==== Information provided

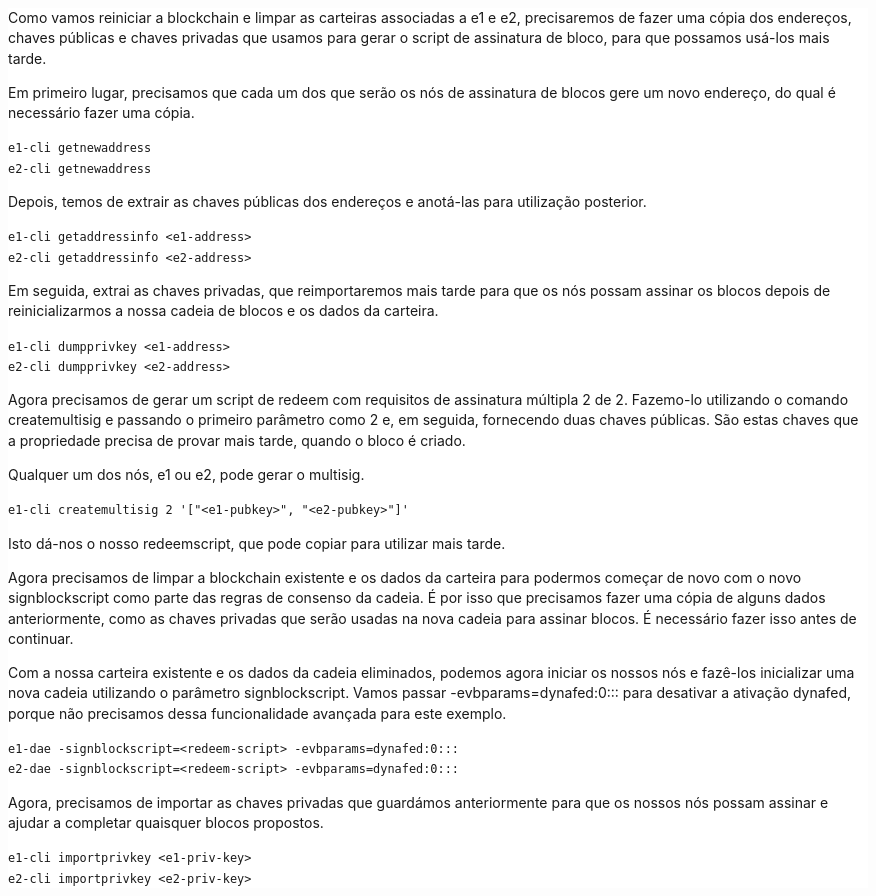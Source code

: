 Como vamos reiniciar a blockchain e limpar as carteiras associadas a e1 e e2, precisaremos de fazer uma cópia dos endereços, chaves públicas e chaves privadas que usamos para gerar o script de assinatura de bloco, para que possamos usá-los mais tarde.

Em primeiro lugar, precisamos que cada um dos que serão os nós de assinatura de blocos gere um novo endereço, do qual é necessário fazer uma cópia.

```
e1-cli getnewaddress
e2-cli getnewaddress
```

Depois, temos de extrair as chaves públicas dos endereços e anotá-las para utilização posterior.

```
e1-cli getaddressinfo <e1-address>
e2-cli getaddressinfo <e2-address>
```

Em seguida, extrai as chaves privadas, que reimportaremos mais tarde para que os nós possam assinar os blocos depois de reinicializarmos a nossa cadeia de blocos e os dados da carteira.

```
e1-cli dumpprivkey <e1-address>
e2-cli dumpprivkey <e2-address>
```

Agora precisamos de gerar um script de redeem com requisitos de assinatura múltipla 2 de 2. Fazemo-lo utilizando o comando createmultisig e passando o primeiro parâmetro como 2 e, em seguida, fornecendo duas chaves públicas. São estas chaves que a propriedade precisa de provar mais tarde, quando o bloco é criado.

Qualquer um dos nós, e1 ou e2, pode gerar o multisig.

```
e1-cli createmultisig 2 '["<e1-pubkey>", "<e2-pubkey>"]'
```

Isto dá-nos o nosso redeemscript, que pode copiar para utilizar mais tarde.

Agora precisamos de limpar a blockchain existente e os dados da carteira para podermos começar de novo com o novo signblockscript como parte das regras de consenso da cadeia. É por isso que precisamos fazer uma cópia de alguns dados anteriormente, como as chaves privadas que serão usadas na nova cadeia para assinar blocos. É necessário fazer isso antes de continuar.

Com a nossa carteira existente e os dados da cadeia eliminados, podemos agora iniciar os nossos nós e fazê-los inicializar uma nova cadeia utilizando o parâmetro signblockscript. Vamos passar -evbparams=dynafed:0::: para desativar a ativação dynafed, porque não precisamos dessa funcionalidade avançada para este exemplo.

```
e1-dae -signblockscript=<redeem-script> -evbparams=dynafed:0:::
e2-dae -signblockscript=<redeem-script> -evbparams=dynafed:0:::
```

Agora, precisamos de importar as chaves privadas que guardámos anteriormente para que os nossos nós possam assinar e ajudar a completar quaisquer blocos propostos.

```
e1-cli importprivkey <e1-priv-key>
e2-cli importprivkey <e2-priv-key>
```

========
==== Information provided

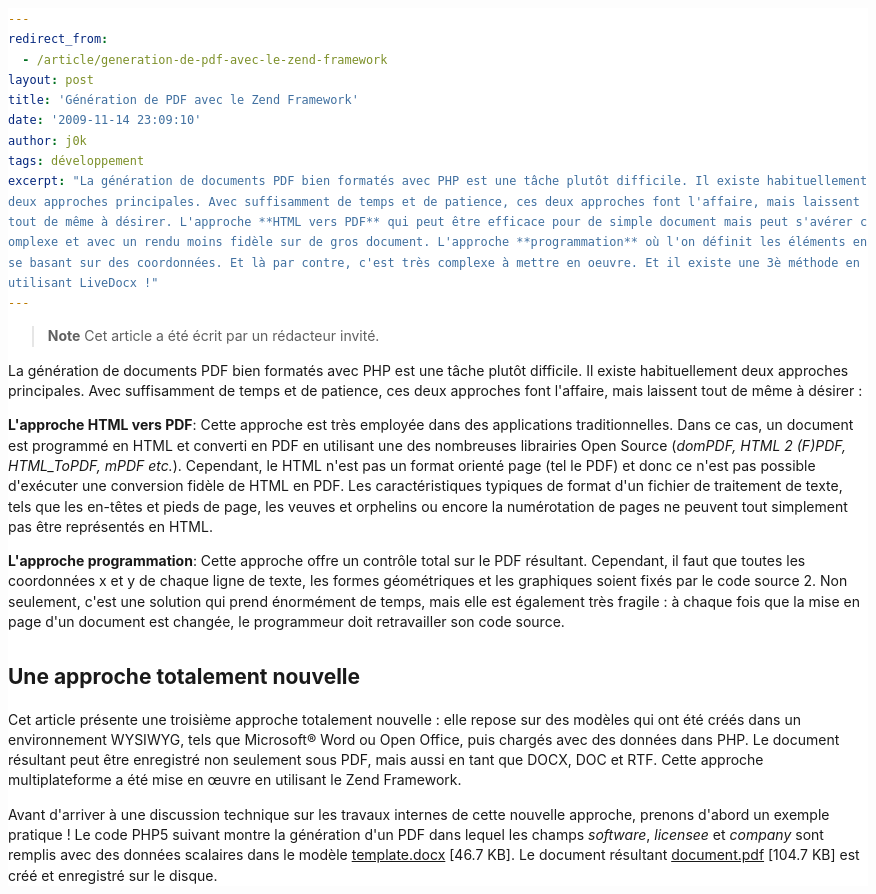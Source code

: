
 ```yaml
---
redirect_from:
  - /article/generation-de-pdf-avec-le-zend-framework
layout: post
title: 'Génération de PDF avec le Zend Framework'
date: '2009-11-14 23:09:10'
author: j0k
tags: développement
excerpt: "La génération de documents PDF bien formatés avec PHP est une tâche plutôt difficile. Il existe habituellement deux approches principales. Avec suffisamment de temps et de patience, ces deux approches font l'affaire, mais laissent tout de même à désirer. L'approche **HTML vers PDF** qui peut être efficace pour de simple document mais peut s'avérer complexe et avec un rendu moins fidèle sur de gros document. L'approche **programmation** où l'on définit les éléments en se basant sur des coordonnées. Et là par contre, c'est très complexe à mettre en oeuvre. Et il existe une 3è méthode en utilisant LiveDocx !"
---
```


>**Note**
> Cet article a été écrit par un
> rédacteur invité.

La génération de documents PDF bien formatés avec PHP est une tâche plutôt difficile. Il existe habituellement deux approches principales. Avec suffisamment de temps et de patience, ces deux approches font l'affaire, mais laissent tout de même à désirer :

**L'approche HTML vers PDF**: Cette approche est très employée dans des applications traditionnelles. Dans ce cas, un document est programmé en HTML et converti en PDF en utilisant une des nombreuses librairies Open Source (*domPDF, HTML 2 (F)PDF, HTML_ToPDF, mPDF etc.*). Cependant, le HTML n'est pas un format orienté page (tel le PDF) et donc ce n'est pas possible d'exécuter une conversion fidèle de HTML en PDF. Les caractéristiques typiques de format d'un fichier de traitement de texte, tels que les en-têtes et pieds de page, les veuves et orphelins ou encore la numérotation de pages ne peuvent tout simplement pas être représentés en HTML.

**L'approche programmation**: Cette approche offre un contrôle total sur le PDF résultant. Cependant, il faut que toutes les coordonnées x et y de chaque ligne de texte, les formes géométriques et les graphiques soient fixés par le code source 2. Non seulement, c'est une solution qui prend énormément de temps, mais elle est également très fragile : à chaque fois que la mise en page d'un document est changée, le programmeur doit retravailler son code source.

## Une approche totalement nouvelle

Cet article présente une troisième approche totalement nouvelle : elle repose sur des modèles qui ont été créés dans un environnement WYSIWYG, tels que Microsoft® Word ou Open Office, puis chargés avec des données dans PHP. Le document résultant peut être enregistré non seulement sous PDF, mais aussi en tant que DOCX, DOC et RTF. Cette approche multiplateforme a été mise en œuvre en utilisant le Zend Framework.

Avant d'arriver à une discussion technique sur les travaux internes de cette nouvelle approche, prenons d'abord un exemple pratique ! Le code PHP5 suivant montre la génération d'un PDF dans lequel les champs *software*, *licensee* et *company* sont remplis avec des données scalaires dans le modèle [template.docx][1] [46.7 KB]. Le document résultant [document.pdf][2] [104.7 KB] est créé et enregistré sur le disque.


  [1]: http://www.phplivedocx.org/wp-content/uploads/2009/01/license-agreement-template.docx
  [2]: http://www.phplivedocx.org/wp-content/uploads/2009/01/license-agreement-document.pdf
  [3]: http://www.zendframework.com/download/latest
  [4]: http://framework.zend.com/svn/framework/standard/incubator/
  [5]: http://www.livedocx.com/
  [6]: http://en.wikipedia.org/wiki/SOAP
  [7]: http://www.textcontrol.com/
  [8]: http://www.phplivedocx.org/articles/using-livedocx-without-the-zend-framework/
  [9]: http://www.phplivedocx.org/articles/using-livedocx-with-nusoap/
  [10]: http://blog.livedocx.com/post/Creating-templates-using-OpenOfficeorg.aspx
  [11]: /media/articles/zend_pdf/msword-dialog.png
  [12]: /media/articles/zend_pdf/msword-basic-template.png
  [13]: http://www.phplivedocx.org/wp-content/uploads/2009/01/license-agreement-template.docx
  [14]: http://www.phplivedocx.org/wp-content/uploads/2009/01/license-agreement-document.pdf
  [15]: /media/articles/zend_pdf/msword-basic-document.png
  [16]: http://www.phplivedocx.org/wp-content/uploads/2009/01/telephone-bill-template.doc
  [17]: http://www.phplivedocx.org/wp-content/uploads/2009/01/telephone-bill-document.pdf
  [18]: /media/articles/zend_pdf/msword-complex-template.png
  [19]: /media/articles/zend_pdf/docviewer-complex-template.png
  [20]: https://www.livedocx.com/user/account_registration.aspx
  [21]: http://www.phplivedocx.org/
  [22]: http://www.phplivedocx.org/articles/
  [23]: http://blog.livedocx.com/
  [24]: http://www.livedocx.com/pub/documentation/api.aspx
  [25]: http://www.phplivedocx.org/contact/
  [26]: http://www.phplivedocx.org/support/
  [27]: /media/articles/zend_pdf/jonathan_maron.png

========
==== Information provided

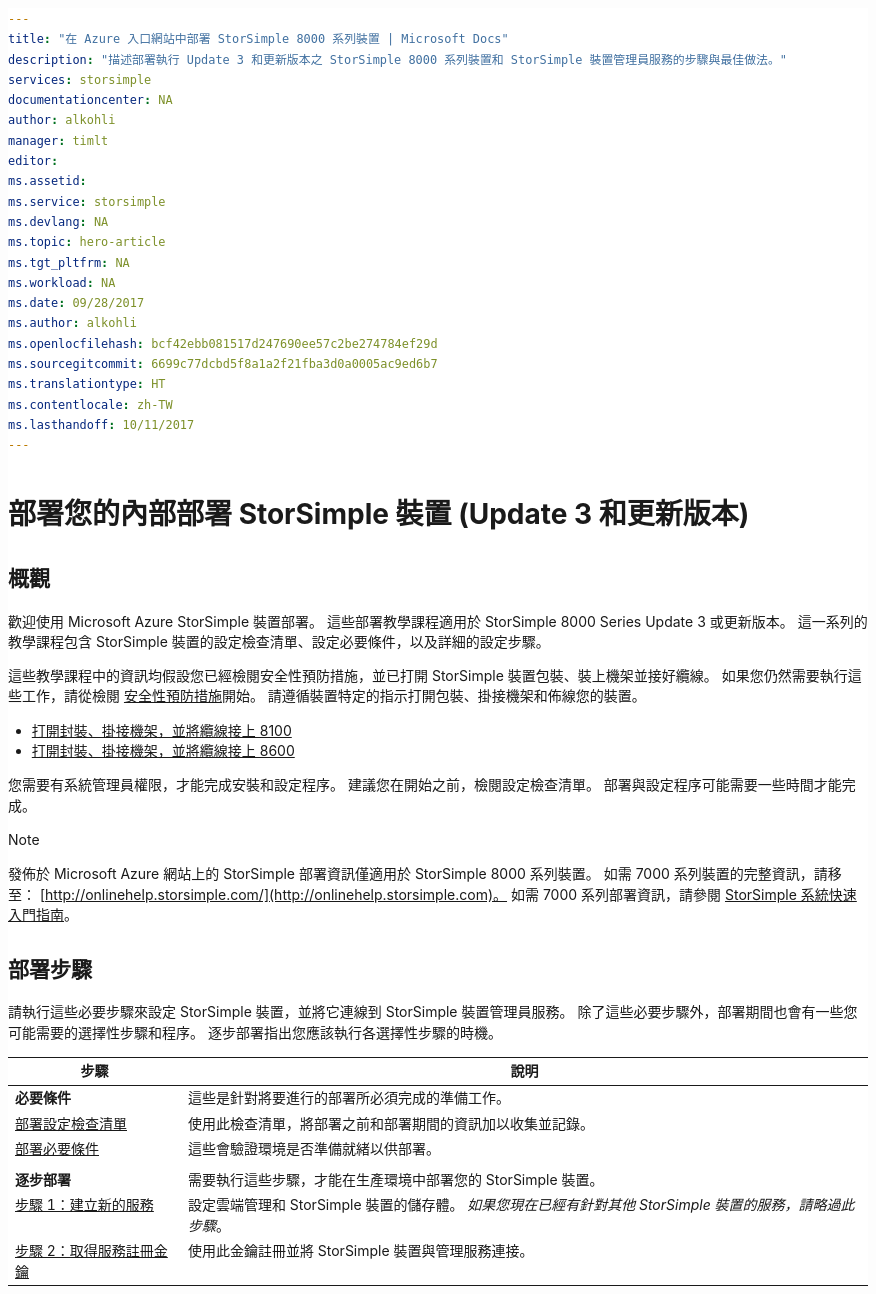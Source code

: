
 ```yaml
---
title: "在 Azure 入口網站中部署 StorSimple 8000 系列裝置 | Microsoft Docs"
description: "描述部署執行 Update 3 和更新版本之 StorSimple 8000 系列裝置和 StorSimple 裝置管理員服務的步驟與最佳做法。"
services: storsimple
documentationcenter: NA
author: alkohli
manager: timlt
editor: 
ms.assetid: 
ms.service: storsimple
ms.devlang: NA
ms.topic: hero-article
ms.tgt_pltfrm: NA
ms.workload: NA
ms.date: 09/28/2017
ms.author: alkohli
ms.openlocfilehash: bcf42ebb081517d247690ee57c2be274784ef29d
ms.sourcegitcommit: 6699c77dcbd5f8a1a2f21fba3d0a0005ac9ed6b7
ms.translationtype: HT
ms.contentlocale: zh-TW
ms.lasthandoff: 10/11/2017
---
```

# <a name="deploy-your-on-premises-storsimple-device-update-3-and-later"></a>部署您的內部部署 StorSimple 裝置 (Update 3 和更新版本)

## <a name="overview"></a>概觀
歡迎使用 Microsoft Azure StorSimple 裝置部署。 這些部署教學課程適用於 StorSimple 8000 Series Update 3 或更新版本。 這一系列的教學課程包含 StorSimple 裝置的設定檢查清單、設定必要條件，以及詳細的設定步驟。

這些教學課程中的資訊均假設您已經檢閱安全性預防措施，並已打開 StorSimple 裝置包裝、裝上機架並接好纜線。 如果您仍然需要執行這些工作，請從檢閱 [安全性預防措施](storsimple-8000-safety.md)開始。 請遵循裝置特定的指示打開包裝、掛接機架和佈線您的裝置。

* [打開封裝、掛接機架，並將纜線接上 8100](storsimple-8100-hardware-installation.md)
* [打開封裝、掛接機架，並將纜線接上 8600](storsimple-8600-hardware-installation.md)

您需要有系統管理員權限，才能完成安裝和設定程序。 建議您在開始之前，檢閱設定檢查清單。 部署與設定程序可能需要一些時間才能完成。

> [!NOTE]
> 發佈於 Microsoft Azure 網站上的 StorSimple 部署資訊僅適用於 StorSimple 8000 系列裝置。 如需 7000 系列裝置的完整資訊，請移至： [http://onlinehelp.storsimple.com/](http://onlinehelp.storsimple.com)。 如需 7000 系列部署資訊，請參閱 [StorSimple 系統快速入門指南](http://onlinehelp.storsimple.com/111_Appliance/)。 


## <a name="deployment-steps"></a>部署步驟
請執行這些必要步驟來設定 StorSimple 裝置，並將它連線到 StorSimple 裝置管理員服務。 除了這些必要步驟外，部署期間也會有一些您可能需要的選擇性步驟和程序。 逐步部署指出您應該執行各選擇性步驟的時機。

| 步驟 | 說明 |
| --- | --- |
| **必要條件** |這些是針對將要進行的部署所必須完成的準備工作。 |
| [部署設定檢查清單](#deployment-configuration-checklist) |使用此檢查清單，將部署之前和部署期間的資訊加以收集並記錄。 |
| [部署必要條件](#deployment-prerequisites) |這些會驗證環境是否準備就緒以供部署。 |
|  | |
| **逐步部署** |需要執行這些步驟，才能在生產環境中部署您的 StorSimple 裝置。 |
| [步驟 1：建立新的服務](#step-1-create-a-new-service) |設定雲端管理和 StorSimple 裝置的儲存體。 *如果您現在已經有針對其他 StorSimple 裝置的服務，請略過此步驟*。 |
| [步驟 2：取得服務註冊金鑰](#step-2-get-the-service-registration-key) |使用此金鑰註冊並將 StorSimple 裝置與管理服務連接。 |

========

§ **What the task requires**: From the data above, return every line from the line that has "StorSimple 裝置的服務，請略過此步驟*。 |" up to and including the line that has "StorSimple 裝置與管理服務連接。 |", exactly.

§ **Answer section**:
| [步驟 1：建立新的服務](#step-1-create-a-new-service) |設定雲端管理和 StorSimple 裝置的儲存體。 *如果您現在已經有針對其他 StorSimple 裝置的服務，請略過此步驟*。 |
| [步驟 2：取得服務註冊金鑰](#step-2-get-the-service-registration-key) |使用此金鑰註冊並將 StorSimple 裝置與管理服務連接。 |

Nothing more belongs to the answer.